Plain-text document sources
****
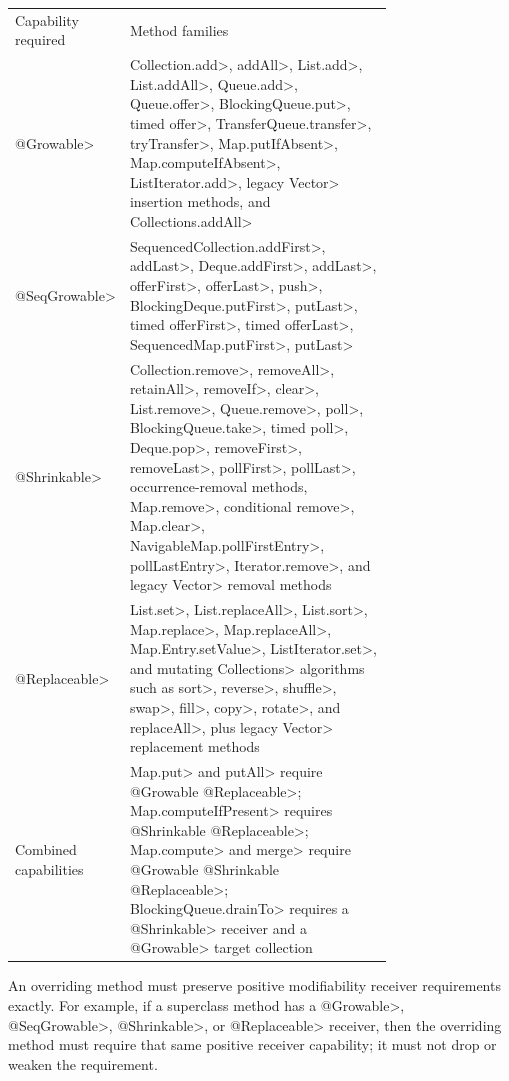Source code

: \noindent
\begin{tabular}{lp{0.75\linewidth}}
Capability required & Method families \\
\<@Growable> &
  \<Collection.add>, \<addAll>, \<List.add>,
  \<List.addAll>, \<Queue.add>, \<Queue.offer>, \<BlockingQueue.put>,
  timed \<offer>, \<TransferQueue.transfer>, \<tryTransfer>,
  \<Map.putIfAbsent>, \<Map.computeIfAbsent>, \<ListIterator.add>,
  legacy \<Vector> insertion methods, and \<Collections.addAll> \\
\<@SeqGrowable> &
  \<SequencedCollection.addFirst>, \<addLast>, \<Deque.addFirst>,
  \<addLast>, \<offerFirst>, \<offerLast>, \<push>,
  \<BlockingDeque.putFirst>, \<putLast>, timed \<offerFirst>,
  timed \<offerLast>, \<SequencedMap.putFirst>, \<putLast> \\
\<@Shrinkable> &
  \<Collection.remove>, \<removeAll>, \<retainAll>,
  \<removeIf>, \<clear>, \<List.remove>, \<Queue.remove>, \<poll>,
  \<BlockingQueue.take>, timed \<poll>, \<Deque.pop>, \<removeFirst>,
  \<removeLast>, \<pollFirst>, \<pollLast>, occurrence-removal methods,
  \<Map.remove>, conditional \<remove>, \<Map.clear>,
  \<NavigableMap.pollFirstEntry>, \<pollLastEntry>, \<Iterator.remove>,
  and legacy \<Vector> removal methods \\
\<@Replaceable> &
  \<List.set>, \<List.replaceAll>,
  \<List.sort>, \<Map.replace>, \<Map.replaceAll>,
  \<Map.Entry.setValue>, \<ListIterator.set>, and mutating
  \<Collections> algorithms such as \<sort>, \<reverse>, \<shuffle>,
  \<swap>, \<fill>, \<copy>, \<rotate>, and \<replaceAll>, plus
  legacy \<Vector> replacement methods \\
Combined capabilities &
  \<Map.put> and \<putAll> require \<@Growable @Replaceable>;
  \<Map.computeIfPresent> requires \<@Shrinkable @Replaceable>;
  \<Map.compute> and \<merge> require
  \<@Growable @Shrinkable @Replaceable>;
  \<BlockingQueue.drainTo> requires a \<@Shrinkable> receiver and a
  \<@Growable> target collection \\
\end{tabular}

An overriding method must preserve positive modifiability receiver
requirements exactly.  For example, if a superclass method has a
\<@Growable>, \<@SeqGrowable>, \<@Shrinkable>, or \<@Replaceable> receiver,
then the overriding method must require that same positive receiver
capability; it must not drop or weaken the requirement.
****
### WHAT THIS TASK INVOLVES
Without including any pictures, please restate all the records exactly.

### SOLUTION TO THIS TASK
Source code

: \noindent
\begin{tabular}{lp{0.75\linewidth}}
Capability required & Method families \\
\<@Growable> &
  \<Collection.add>, \<addAll>, \<List.add>,
  \<List.addAll>, \<Queue.add>, \<Queue.offer>, \<BlockingQueue.put>,
  timed \<offer>, \<TransferQueue.transfer>, \<tryTransfer>,
  \<Map.putIfAbsent>, \<Map.computeIfAbsent>, \<ListIterator.add>,
  legacy \<Vector> insertion methods, and \<Collections.addAll> \\
\<@SeqGrowable> &
  \<SequencedCollection.addFirst>, \<addLast>, \<Deque.addFirst>,
  \<addLast>, \<offerFirst>, \<offerLast>, \<push>,
  \<BlockingDeque.putFirst>, \<putLast>, timed \<offerFirst>,
  timed \<offerLast>, \<SequencedMap.putFirst>, \<putLast> \\
\<@Shrinkable> &
  \<Collection.remove>, \<removeAll>, \<retainAll>,
  \<removeIf>, \<clear>, \<List.remove>, \<Queue.remove>, \<poll>,
  \<BlockingQueue.take>, timed \<poll>, \<Deque.pop>, \<removeFirst>,
  \<removeLast>, \<pollFirst>, \<pollLast>, occurrence-removal methods,
  \<Map.remove>, conditional \<remove>, \<Map.clear>,
  \<NavigableMap.pollFirstEntry>, \<pollLastEntry>, \<Iterator.remove>,
  and legacy \<Vector> removal methods \\
\<@Replaceable> &
  \<List.set>, \<List.replaceAll>,
  \<List.sort>, \<Map.replace>, \<Map.replaceAll>,
  \<Map.Entry.setValue>, \<ListIterator.set>, and mutating
  \<Collections> algorithms such as \<sort>, \<reverse>, \<shuffle>,
  \<swap>, \<fill>, \<copy>, \<rotate>, and \<replaceAll>, plus
  legacy \<Vector> replacement methods \\
Combined capabilities &
  \<Map.put> and \<putAll> require \<@Growable @Replaceable>;
  \<Map.computeIfPresent> requires \<@Shrinkable @Replaceable>;
  \<Map.compute> and \<merge> require
  \<@Growable @Shrinkable @Replaceable>;
  \<BlockingQueue.drainTo> requires a \<@Shrinkable> receiver and a
  \<@Growable> target collection \\
\end{tabular}

An overriding method must preserve positive modifiability receiver
requirements exactly.  For example, if a superclass method has a
\<@Growable>, \<@SeqGrowable>, \<@Shrinkable>, or \<@Replaceable> receiver,
then the overriding method must require that same positive receiver
capability; it must not drop or weaken the requirement.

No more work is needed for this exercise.